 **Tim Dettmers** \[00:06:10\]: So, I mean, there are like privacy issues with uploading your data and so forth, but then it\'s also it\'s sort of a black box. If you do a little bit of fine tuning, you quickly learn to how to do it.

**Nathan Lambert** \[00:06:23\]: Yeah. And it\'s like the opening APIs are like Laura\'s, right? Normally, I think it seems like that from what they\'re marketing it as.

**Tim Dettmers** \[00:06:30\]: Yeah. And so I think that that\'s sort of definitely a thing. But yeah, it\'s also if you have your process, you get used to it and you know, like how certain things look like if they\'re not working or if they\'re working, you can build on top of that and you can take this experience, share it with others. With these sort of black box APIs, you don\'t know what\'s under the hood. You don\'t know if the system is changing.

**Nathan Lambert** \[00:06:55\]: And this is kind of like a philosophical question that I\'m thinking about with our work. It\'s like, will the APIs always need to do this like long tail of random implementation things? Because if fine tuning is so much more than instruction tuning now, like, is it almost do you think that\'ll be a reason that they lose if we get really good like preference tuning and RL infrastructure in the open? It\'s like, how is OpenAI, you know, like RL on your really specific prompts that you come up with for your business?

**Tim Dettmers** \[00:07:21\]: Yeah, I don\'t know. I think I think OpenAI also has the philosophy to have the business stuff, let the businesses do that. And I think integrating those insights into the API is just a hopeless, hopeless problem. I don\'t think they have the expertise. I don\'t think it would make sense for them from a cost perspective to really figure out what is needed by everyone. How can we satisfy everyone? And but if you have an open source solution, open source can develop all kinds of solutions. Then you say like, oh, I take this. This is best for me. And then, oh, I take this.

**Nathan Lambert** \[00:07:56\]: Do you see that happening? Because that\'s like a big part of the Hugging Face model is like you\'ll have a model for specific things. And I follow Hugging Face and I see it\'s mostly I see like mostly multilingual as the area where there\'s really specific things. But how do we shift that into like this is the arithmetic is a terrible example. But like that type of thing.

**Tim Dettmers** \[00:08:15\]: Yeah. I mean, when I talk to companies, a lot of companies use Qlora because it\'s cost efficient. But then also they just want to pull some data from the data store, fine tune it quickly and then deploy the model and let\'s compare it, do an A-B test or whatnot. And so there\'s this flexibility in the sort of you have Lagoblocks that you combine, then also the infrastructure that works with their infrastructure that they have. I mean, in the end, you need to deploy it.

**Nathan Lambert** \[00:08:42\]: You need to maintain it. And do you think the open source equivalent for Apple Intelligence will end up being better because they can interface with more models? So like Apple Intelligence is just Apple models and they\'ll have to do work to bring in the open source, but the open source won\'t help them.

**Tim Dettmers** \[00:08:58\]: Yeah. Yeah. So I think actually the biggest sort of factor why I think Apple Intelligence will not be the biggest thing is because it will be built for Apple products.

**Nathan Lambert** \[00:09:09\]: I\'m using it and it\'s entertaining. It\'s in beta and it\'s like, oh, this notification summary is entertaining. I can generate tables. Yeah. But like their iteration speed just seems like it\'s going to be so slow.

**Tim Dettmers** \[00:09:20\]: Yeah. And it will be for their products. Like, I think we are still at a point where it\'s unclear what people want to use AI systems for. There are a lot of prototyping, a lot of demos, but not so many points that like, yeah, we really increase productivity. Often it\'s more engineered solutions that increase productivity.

> _Instructions for the task_
When the material above has been read, copy all of it exactly.

> _Result below_
 **Tim Dettmers** \[00:06:10\]: So, I mean, there are like privacy issues with uploading your data and so forth, but then it\'s also it\'s sort of a black box. If you do a little bit of fine tuning, you quickly learn to how to do it.

**Nathan Lambert** \[00:06:23\]: Yeah. And it\'s like the opening APIs are like Laura\'s, right? Normally, I think it seems like that from what they\'re marketing it as.

**Tim Dettmers** \[00:06:30\]: Yeah. And so I think that that\'s sort of definitely a thing. But yeah, it\'s also if you have your process, you get used to it and you know, like how certain things look like if they\'re not working or if they\'re working, you can build on top of that and you can take this experience, share it with others. With these sort of black box APIs, you don\'t know what\'s under the hood. You don\'t know if the system is changing.

**Nathan Lambert** \[00:06:55\]: And this is kind of like a philosophical question that I\'m thinking about with our work. It\'s like, will the APIs always need to do this like long tail of random implementation things? Because if fine tuning is so much more than instruction tuning now, like, is it almost do you think that\'ll be a reason that they lose if we get really good like preference tuning and RL infrastructure in the open? It\'s like, how is OpenAI, you know, like RL on your really specific prompts that you come up with for your business?

**Tim Dettmers** \[00:07:21\]: Yeah, I don\'t know. I think I think OpenAI also has the philosophy to have the business stuff, let the businesses do that. And I think integrating those insights into the API is just a hopeless, hopeless problem. I don\'t think they have the expertise. I don\'t think it would make sense for them from a cost perspective to really figure out what is needed by everyone. How can we satisfy everyone? And but if you have an open source solution, open source can develop all kinds of solutions. Then you say like, oh, I take this. This is best for me. And then, oh, I take this.

**Nathan Lambert** \[00:07:56\]: Do you see that happening? Because that\'s like a big part of the Hugging Face model is like you\'ll have a model for specific things. And I follow Hugging Face and I see it\'s mostly I see like mostly multilingual as the area where there\'s really specific things. But how do we shift that into like this is the arithmetic is a terrible example. But like that type of thing.

**Tim Dettmers** \[00:08:15\]: Yeah. I mean, when I talk to companies, a lot of companies use Qlora because it\'s cost efficient. But then also they just want to pull some data from the data store, fine tune it quickly and then deploy the model and let\'s compare it, do an A-B test or whatnot. And so there\'s this flexibility in the sort of you have Lagoblocks that you combine, then also the infrastructure that works with their infrastructure that they have. I mean, in the end, you need to deploy it.

**Nathan Lambert** \[00:08:42\]: You need to maintain it. And do you think the open source equivalent for Apple Intelligence will end up being better because they can interface with more models? So like Apple Intelligence is just Apple models and they\'ll have to do work to bring in the open source, but the open source won\'t help them.

**Tim Dettmers** \[00:08:58\]: Yeah. Yeah. So I think actually the biggest sort of factor why I think Apple Intelligence will not be the biggest thing is because it will be built for Apple products.

**Nathan Lambert** \[00:09:09\]: I\'m using it and it\'s entertaining. It\'s in beta and it\'s like, oh, this notification summary is entertaining. I can generate tables. Yeah. But like their iteration speed just seems like it\'s going to be so slow.

**Tim Dettmers** \[00:09:20\]: Yeah. And it will be for their products. Like, I think we are still at a point where it\'s unclear what people want to use AI systems for. There are a lot of prototyping, a lot of demos, but not so many points that like, yeah, we really increase productivity. Often it\'s more engineered solutions that increase productivity.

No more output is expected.